There were many reasons for Haendel’s renown. She was a prodigy: At her earliest concert for London’s Proms — one of the most prestigious concert series in the world — she was no older than 14, and possibly as young as nine. (The argument over her age has to do with the question of whether, after moving to London, she received a forged birth certificate in order to make her appear old enough to perform in paid concerts.) She had the kind of technique, precise and crystalline, that most can only dream of. She was a personality: As the Times reported, she owned a series of dogs, each of whom she named after her recording label, Decca, and some of whom she had lovingly stuffed after their deaths. But above all, there was that matchless bond with her instrument, that sense, when she played, that experiences of extraordinary complexity and fragility were coming to light.

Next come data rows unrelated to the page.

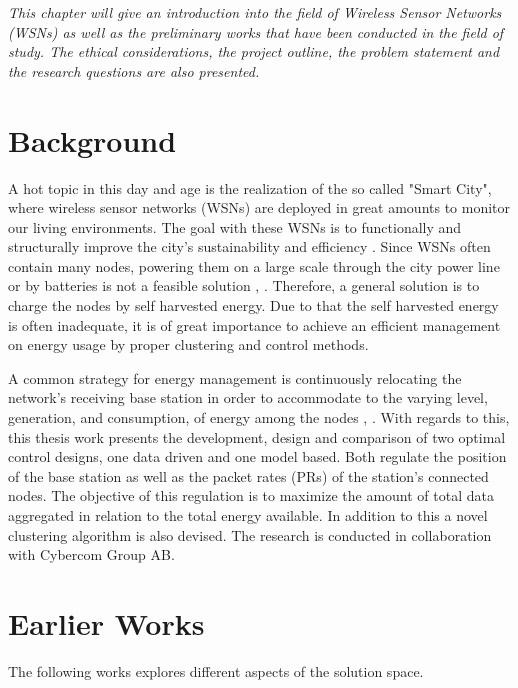 \textit{This chapter will give an introduction into the field of Wireless Sensor Networks (WSNs) as well as the preliminary works that have been conducted in the field of study. The ethical considerations, the project outline, the problem statement and the research questions are also presented.}

\section{Background}

\noindent A hot topic in this day and age is the realization of the so called "Smart City", where wireless sensor networks (WSNs) are deployed in great amounts to monitor our living environments. The goal with these WSNs is to functionally and structurally improve the city’s sustainability and efficiency \cite{liu2017rf}. Since WSNs often contain many nodes, powering them on a large scale through the city power line or by batteries is not a feasible solution \cite{ruan2017energy}, \cite{ImportanceMitcheson2008energy}. Therefore, a general solution is to charge the nodes by self harvested energy. Due to that the self harvested energy is often inadequate, it is of great importance to achieve an efficient management on energy usage by proper clustering and control methods.\newline

\noindent A common strategy for energy management  is continuously relocating the network's receiving base station in order to accommodate to the varying level, generation, and consumption, of energy among the nodes \cite{torghabeh2010mobile}, \cite{heinzelman2000energy}. With regards to this, this thesis work presents the development, design and comparison of two optimal control designs, one data driven and one model based. Both regulate the position of the base station as well as the packet rates (PRs) of the station's connected nodes. The objective of this regulation is to maximize the amount of total data aggregated in relation to the total energy available. In addition to this a novel clustering algorithm is also devised. The research is conducted in collaboration with Cybercom Group AB.

\section{Earlier Works}
\label{ss:EarlierWorks}
\noindent The following works explores different aspects of the solution space. 

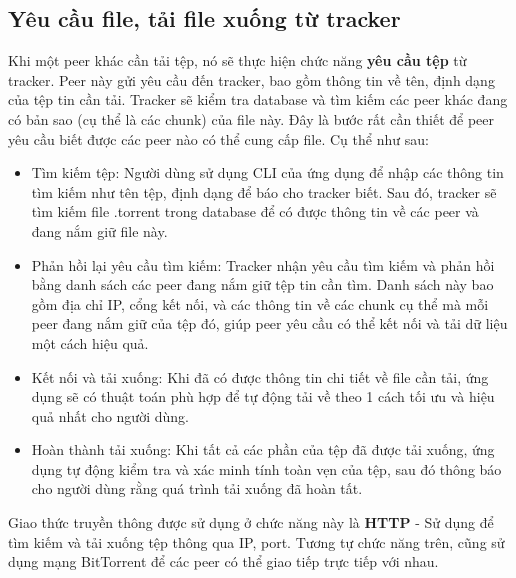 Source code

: \subsection{Yêu cầu file, tải file xuống từ tracker}
Khi một peer khác cần tải tệp, nó sẽ thực hiện chức năng \textbf{yêu cầu tệp} từ tracker. Peer này gửi yêu cầu đến tracker, bao gồm thông tin về tên, định dạng của tệp tin cần tải. Tracker sẽ kiểm tra database và tìm kiếm các peer khác đang có bản sao (cụ thể là các chunk) của file này. Đây là bước rất cần thiết để peer yêu cầu biết được các peer nào có thể cung cấp file. Cụ thể như sau:
\begin{itemize}
    \item Tìm kiếm tệp: Người dùng sử dụng CLI của ứng dụng để nhập các thông tin tìm kiếm
    như tên tệp, định dạng để báo cho tracker biết. Sau đó, tracker sẽ tìm kiếm file .torrent trong database để có được thông tin về các peer và đang nắm giữ file này.
    \item Phản hồi lại yêu cầu tìm kiếm: Tracker nhận yêu cầu tìm kiếm và phản hồi bằng danh sách các peer đang nắm giữ tệp tin cần tìm. Danh sách này bao gồm địa chỉ IP, cổng kết nối, và các thông tin về các chunk cụ thể mà mỗi peer đang nắm giữ của tệp đó, giúp peer yêu cầu có thể kết nối và tải dữ liệu một cách hiệu quả.
    \item Kết nối và tải xuống: Khi đã có được thông tin chi tiết về file cần tải, ứng dụng sẽ có thuật toán phù hợp để tự động tải về theo 1 cách tối ưu và hiệu quả nhất cho người dùng.
    \item Hoàn thành tải xuống: Khi tất cả các phần của tệp đã được tải xuống, ứng dụng tự động
    kiểm tra và xác minh tính toàn vẹn của tệp, sau đó thông báo cho người dùng rằng quá
    trình tải xuống đã hoàn tất.
\end{itemize}
Giao thức truyền thông được sử dụng ở chức năng này là \textbf{HTTP} - Sử dụng để tìm kiếm và tải xuống tệp thông qua IP, port. Tương tự chức năng trên, 
cũng sử dụng mạng BitTorrent để các peer có thể giao tiếp trực tiếp với nhau. 

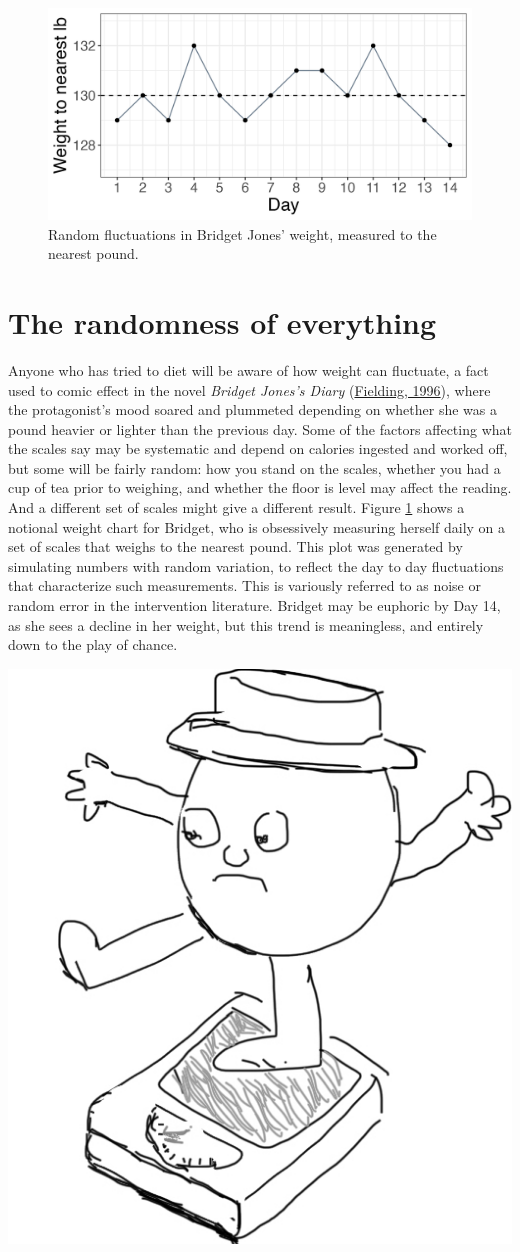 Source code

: \documentclass{krantz}
\begin{document}
\begin{figure}
\includegraphics[width=0.75\linewidth]{images_bw/weightplot} \caption{Random fluctuations in Bridget Jones' weight, measured to the nearest pound.}\label{fig:weightplot}
\end{figure}

\hypertarget{the-randomness-of-everything}{%
\section{The randomness of everything}\label{the-randomness-of-everything}}

Anyone who has tried to diet will be aware of how weight can fluctuate, a fact used to comic effect in the novel \textit{Bridget Jones's Diary} (\protect\hyperlink{ref-fielding1996}{Fielding, 1996}), where the protagonist's mood soared and plummeted depending on whether she was a pound heavier or lighter than the previous day. Some of the factors affecting what the scales say may be systematic and depend on calories ingested and worked off, but some will be fairly random: how you stand on the scales, whether you had a cup of tea prior to weighing, and whether the floor is level may affect the reading. And a different set of scales might give a different result. Figure \ref{fig:weightplot} shows a notional weight chart for Bridget, who is obsessively measuring herself daily on a set of scales that weighs to the nearest pound. This plot was generated by simulating numbers with random variation, to reflect the day to day fluctuations that characterize such measurements. This is variously referred to as noise or random error in the intervention literature. Bridget may be euphoric by Day 14, as she sees a decline in her weight, but this trend is meaningless, and entirely down to the play of chance.

\begin{center}

\includegraphics[width=0.25\linewidth]{images_bw/scales_man} 
\end{center}
\end{document}
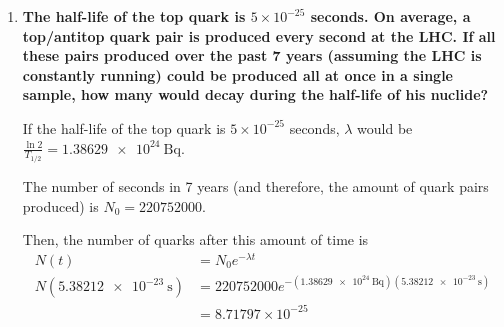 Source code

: \documentclass[11pt]{article}
\begin{document}
\begin{enumerate}[label=\textbf{\arabic*.}, start=3]
{\begin{enumerate}[label=\textbf{(\alph*)}]
{                    \begin{align*}
                        \SI{2.5715e34}{\becquerel}&=\lambda\cdot1.99670\times10^{12} \\
                        \lambda&=\SI{1.28787e22}{\becquerel}
                    \end{align*}
                    Finding the half-life:
                    \begin{align*}
                        T_{1/2}&=\frac{\ln 2}{\lambda} \\
                        &=\SI{5.38212e-23}{\second}
                    \end{align*}
                }
                \item{
                    \textbf{\boldmath The half-life of the top quark is \(5\times10^{-25}\) seconds. On average, a top/antitop quark pair is produced every second at the LHC. If all these pairs produced over the past 7 years (assuming the LHC is constantly running) could be produced all at once in a single sample, how many would decay during the half-life of his nuclide?}
                    \par
                    If the half-life of the top quark is \(5\times10^{-25}\) seconds, \(\lambda\) would be \(\frac{\ln 2}{T_{1/2}}=\SI{1.38629e24}{\becquerel}\).
                    \par
                    The number of seconds in 7 years (and therefore, the amount of quark pairs produced) is \(N_0=220752000\).
                    \par
                    Then, the number of quarks after this amount of time is
                    \begin{align*}
                        N(t)&=N_0e^{-\lambda t} \\
                        N(\SI{5.38212e-23}{\second})&=220752000e^{-(\SI{1.38629e24}{\becquerel})(\SI{5.38212e-23}{\second})} \\
                        &=8.71797\times10^{-25}
                    \end{align*}
                }
            \end{enumerate}
        }
    \end{enumerate}
\end{document}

In the wake of Haendel’s death, a YouTube channel devoted to her work shared a 2009 video of her playing for a small group in a private home. In colorful, floaty clothing, with a corona of brittle, light hair, she played excerpts of much of her repertoire, switching between favorite compositions with wry commentary on the parts of the performance that went amiss. Only a few seconds in, after a sequence of amazingly quick and lively arpeggios, Haendel stops to tell a joke. She smiles at whoever is filming her. Then something amazing happens. The music becomes slower and more mournful. Haendel’s smile fades in real time; you can almost see her eyes turn inward. There’s some chatter in the background, but she doesn’t register it — the person behind the camera, and the audience, are in a separate place. It’s like watching magic. You sense, for just a moment, how it might feel to be her: The woman and her violin, sole occupants of a world at once small and expansive, a vortex, a contained galaxy, a single star collapsing and being reborn with every single note.